▸ **Stored data entries**:
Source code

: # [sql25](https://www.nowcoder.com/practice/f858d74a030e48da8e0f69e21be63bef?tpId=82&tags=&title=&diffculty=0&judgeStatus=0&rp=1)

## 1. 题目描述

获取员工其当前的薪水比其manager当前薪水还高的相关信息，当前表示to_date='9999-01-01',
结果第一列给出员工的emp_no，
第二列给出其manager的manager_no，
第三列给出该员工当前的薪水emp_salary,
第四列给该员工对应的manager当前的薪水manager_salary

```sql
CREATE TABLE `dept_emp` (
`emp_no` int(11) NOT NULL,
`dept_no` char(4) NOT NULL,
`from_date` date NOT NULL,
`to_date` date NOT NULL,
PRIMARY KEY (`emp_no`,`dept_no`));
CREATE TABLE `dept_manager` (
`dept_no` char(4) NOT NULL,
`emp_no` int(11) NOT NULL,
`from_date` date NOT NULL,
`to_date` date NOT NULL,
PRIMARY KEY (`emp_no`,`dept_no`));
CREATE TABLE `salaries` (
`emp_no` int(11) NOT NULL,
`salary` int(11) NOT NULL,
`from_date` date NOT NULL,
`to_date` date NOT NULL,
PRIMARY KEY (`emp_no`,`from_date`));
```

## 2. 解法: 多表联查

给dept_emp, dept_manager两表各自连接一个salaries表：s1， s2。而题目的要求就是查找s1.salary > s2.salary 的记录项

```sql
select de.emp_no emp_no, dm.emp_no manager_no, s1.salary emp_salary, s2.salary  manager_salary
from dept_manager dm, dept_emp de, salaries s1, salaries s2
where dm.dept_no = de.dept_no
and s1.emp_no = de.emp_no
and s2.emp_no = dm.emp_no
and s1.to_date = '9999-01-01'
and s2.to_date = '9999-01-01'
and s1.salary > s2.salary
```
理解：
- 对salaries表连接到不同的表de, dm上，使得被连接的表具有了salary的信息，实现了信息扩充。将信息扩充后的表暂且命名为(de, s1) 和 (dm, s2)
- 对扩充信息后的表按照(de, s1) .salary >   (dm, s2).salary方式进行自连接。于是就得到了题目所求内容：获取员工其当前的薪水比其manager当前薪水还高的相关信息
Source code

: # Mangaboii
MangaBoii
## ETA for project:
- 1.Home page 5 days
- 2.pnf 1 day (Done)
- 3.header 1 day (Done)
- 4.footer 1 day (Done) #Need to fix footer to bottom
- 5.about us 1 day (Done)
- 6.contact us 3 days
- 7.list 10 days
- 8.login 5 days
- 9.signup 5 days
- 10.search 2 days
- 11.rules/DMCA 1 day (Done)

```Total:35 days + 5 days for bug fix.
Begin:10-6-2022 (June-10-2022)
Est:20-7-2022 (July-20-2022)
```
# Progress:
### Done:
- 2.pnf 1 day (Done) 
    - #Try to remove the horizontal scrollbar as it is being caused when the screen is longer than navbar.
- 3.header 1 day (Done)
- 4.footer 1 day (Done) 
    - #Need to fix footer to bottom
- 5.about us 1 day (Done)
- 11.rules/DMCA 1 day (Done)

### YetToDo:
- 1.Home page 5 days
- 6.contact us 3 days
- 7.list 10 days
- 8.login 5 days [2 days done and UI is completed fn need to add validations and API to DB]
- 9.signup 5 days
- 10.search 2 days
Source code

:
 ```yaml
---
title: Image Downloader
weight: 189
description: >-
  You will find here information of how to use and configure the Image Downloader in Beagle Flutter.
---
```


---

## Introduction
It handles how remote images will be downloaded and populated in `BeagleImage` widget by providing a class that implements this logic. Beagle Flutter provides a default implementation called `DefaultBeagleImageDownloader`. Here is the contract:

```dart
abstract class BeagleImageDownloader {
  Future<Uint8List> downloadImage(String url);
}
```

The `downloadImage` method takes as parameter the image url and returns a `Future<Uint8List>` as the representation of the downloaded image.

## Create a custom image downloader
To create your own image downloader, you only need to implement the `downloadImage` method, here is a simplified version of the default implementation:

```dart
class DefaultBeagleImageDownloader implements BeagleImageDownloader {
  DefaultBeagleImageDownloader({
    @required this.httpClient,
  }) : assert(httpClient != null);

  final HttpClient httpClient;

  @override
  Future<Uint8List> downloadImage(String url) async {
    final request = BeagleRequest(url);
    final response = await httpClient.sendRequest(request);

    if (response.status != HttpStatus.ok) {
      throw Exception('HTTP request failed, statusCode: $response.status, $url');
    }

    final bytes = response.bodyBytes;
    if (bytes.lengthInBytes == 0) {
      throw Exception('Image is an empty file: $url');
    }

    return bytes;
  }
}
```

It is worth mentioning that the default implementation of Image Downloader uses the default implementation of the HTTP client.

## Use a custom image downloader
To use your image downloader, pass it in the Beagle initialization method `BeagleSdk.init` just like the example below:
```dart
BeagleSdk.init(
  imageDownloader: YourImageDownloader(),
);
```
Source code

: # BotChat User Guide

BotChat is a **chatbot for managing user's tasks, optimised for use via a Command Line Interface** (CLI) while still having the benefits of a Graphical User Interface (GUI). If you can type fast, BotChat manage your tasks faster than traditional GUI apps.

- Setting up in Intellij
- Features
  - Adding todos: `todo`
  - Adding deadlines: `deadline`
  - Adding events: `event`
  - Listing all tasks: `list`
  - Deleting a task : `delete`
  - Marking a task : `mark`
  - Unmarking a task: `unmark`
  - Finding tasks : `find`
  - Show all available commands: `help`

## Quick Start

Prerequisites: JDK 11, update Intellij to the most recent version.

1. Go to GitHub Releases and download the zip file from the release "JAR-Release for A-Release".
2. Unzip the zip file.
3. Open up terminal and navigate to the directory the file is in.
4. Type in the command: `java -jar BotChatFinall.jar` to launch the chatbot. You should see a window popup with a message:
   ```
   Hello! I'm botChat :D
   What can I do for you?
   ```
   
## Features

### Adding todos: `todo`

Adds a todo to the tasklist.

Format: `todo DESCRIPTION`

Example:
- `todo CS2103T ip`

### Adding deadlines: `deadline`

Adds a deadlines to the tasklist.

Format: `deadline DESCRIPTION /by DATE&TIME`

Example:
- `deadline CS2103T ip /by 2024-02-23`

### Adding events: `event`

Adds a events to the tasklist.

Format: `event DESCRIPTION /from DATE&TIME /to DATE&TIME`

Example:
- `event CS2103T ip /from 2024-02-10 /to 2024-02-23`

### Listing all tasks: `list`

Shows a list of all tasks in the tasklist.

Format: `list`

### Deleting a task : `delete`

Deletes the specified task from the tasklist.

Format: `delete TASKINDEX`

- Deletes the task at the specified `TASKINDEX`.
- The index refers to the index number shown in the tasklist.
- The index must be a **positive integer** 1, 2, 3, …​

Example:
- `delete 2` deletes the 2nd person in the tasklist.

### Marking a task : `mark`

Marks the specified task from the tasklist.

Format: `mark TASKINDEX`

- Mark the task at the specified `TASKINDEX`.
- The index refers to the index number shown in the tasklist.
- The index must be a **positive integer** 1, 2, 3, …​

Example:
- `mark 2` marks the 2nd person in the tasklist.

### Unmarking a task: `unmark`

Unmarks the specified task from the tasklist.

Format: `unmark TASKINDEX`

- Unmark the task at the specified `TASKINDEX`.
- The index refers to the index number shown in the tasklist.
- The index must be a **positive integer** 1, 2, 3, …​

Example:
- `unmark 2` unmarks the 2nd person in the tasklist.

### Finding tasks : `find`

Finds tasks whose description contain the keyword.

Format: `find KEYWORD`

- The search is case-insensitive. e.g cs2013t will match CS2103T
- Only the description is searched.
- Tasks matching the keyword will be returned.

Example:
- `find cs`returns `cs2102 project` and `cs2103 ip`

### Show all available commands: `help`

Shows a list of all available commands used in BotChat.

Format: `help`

▸ **Exercise**:
The answer is every entry, copied word for word.

▸ **Written answer**:
Source code

: # [sql25](https://www.nowcoder.com/practice/f858d74a030e48da8e0f69e21be63bef?tpId=82&tags=&title=&diffculty=0&judgeStatus=0&rp=1)

## 1. 题目描述

获取员工其当前的薪水比其manager当前薪水还高的相关信息，当前表示to_date='9999-01-01',
结果第一列给出员工的emp_no，
第二列给出其manager的manager_no，
第三列给出该员工当前的薪水emp_salary,
第四列给该员工对应的manager当前的薪水manager_salary

```sql
CREATE TABLE `dept_emp` (
`emp_no` int(11) NOT NULL,
`dept_no` char(4) NOT NULL,
`from_date` date NOT NULL,
`to_date` date NOT NULL,
PRIMARY KEY (`emp_no`,`dept_no`));
CREATE TABLE `dept_manager` (
`dept_no` char(4) NOT NULL,
`emp_no` int(11) NOT NULL,
`from_date` date NOT NULL,
`to_date` date NOT NULL,
PRIMARY KEY (`emp_no`,`dept_no`));
CREATE TABLE `salaries` (
`emp_no` int(11) NOT NULL,
`salary` int(11) NOT NULL,
`from_date` date NOT NULL,
`to_date` date NOT NULL,
PRIMARY KEY (`emp_no`,`from_date`));
```

## 2. 解法: 多表联查

给dept_emp, dept_manager两表各自连接一个salaries表：s1， s2。而题目的要求就是查找s1.salary > s2.salary 的记录项

```sql
select de.emp_no emp_no, dm.emp_no manager_no, s1.salary emp_salary, s2.salary  manager_salary
from dept_manager dm, dept_emp de, salaries s1, salaries s2
where dm.dept_no = de.dept_no
and s1.emp_no = de.emp_no
and s2.emp_no = dm.emp_no
and s1.to_date = '9999-01-01'
and s2.to_date = '9999-01-01'
and s1.salary > s2.salary
```
理解：
- 对salaries表连接到不同的表de, dm上，使得被连接的表具有了salary的信息，实现了信息扩充。将信息扩充后的表暂且命名为(de, s1) 和 (dm, s2)
- 对扩充信息后的表按照(de, s1) .salary >   (dm, s2).salary方式进行自连接。于是就得到了题目所求内容：获取员工其当前的薪水比其manager当前薪水还高的相关信息
Source code

: # Mangaboii
MangaBoii
## ETA for project:
- 1.Home page 5 days
- 2.pnf 1 day (Done)
- 3.header 1 day (Done)
- 4.footer 1 day (Done) #Need to fix footer to bottom
- 5.about us 1 day (Done)
- 6.contact us 3 days
- 7.list 10 days
- 8.login 5 days
- 9.signup 5 days
- 10.search 2 days
- 11.rules/DMCA 1 day (Done)

```Total:35 days + 5 days for bug fix.
Begin:10-6-2022 (June-10-2022)
Est:20-7-2022 (July-20-2022)
```
# Progress:
### Done:
- 2.pnf 1 day (Done) 
    - #Try to remove the horizontal scrollbar as it is being caused when the screen is longer than navbar.
- 3.header 1 day (Done)
- 4.footer 1 day (Done) 
    - #Need to fix footer to bottom
- 5.about us 1 day (Done)
- 11.rules/DMCA 1 day (Done)

### YetToDo:
- 1.Home page 5 days
- 6.contact us 3 days
- 7.list 10 days
- 8.login 5 days [2 days done and UI is completed fn need to add validations and API to DB]
- 9.signup 5 days
- 10.search 2 days
Source code

:
 ```yaml
---
title: Image Downloader
weight: 189
description: >-
  You will find here information of how to use and configure the Image Downloader in Beagle Flutter.
---
```


---

## Introduction
It handles how remote images will be downloaded and populated in `BeagleImage` widget by providing a class that implements this logic. Beagle Flutter provides a default implementation called `DefaultBeagleImageDownloader`. Here is the contract:

```dart
abstract class BeagleImageDownloader {
  Future<Uint8List> downloadImage(String url);
}
```

The `downloadImage` method takes as parameter the image url and returns a `Future<Uint8List>` as the representation of the downloaded image.

## Create a custom image downloader
To create your own image downloader, you only need to implement the `downloadImage` method, here is a simplified version of the default implementation:

```dart
class DefaultBeagleImageDownloader implements BeagleImageDownloader {
  DefaultBeagleImageDownloader({
    @required this.httpClient,
  }) : assert(httpClient != null);

  final HttpClient httpClient;

  @override
  Future<Uint8List> downloadImage(String url) async {
    final request = BeagleRequest(url);
    final response = await httpClient.sendRequest(request);

    if (response.status != HttpStatus.ok) {
      throw Exception('HTTP request failed, statusCode: $response.status, $url');
    }

    final bytes = response.bodyBytes;
    if (bytes.lengthInBytes == 0) {
      throw Exception('Image is an empty file: $url');
    }

    return bytes;
  }
}
```

It is worth mentioning that the default implementation of Image Downloader uses the default implementation of the HTTP client.

## Use a custom image downloader
To use your image downloader, pass it in the Beagle initialization method `BeagleSdk.init` just like the example below:
```dart
BeagleSdk.init(
  imageDownloader: YourImageDownloader(),
);
```
Source code

: # BotChat User Guide

BotChat is a **chatbot for managing user's tasks, optimised for use via a Command Line Interface** (CLI) while still having the benefits of a Graphical User Interface (GUI). If you can type fast, BotChat manage your tasks faster than traditional GUI apps.

- Setting up in Intellij
- Features
  - Adding todos: `todo`
  - Adding deadlines: `deadline`
  - Adding events: `event`
  - Listing all tasks: `list`
  - Deleting a task : `delete`
  - Marking a task : `mark`
  - Unmarking a task: `unmark`
  - Finding tasks : `find`
  - Show all available commands: `help`

## Quick Start

Prerequisites: JDK 11, update Intellij to the most recent version.

1. Go to GitHub Releases and download the zip file from the release "JAR-Release for A-Release".
2. Unzip the zip file.
3. Open up terminal and navigate to the directory the file is in.
4. Type in the command: `java -jar BotChatFinall.jar` to launch the chatbot. You should see a window popup with a message:
   ```
   Hello! I'm botChat :D
   What can I do for you?
   ```
   
## Features

### Adding todos: `todo`

Adds a todo to the tasklist.

Format: `todo DESCRIPTION`

Example:
- `todo CS2103T ip`

### Adding deadlines: `deadline`

Adds a deadlines to the tasklist.

Format: `deadline DESCRIPTION /by DATE&TIME`

Example:
- `deadline CS2103T ip /by 2024-02-23`

### Adding events: `event`

Adds a events to the tasklist.

Format: `event DESCRIPTION /from DATE&TIME /to DATE&TIME`

Example:
- `event CS2103T ip /from 2024-02-10 /to 2024-02-23`

### Listing all tasks: `list`

Shows a list of all tasks in the tasklist.

Format: `list`

### Deleting a task : `delete`

Deletes the specified task from the tasklist.

Format: `delete TASKINDEX`

- Deletes the task at the specified `TASKINDEX`.
- The index refers to the index number shown in the tasklist.
- The index must be a **positive integer** 1, 2, 3, …​

Example:
- `delete 2` deletes the 2nd person in the tasklist.

### Marking a task : `mark`

Marks the specified task from the tasklist.

Format: `mark TASKINDEX`

- Mark the task at the specified `TASKINDEX`.
- The index refers to the index number shown in the tasklist.
- The index must be a **positive integer** 1, 2, 3, …​

Example:
- `mark 2` marks the 2nd person in the tasklist.

### Unmarking a task: `unmark`

Unmarks the specified task from the tasklist.

Format: `unmark TASKINDEX`

- Unmark the task at the specified `TASKINDEX`.
- The index refers to the index number shown in the tasklist.
- The index must be a **positive integer** 1, 2, 3, …​

Example:
- `unmark 2` unmarks the 2nd person in the tasklist.

### Finding tasks : `find`

Finds tasks whose description contain the keyword.

Format: `find KEYWORD`

- The search is case-insensitive. e.g cs2013t will match CS2103T
- Only the description is searched.
- Tasks matching the keyword will be returned.

Example:
- `find cs`returns `cs2102 project` and `cs2103 ip`

### Show all available commands: `help`

Shows a list of all available commands used in BotChat.

Format: `help`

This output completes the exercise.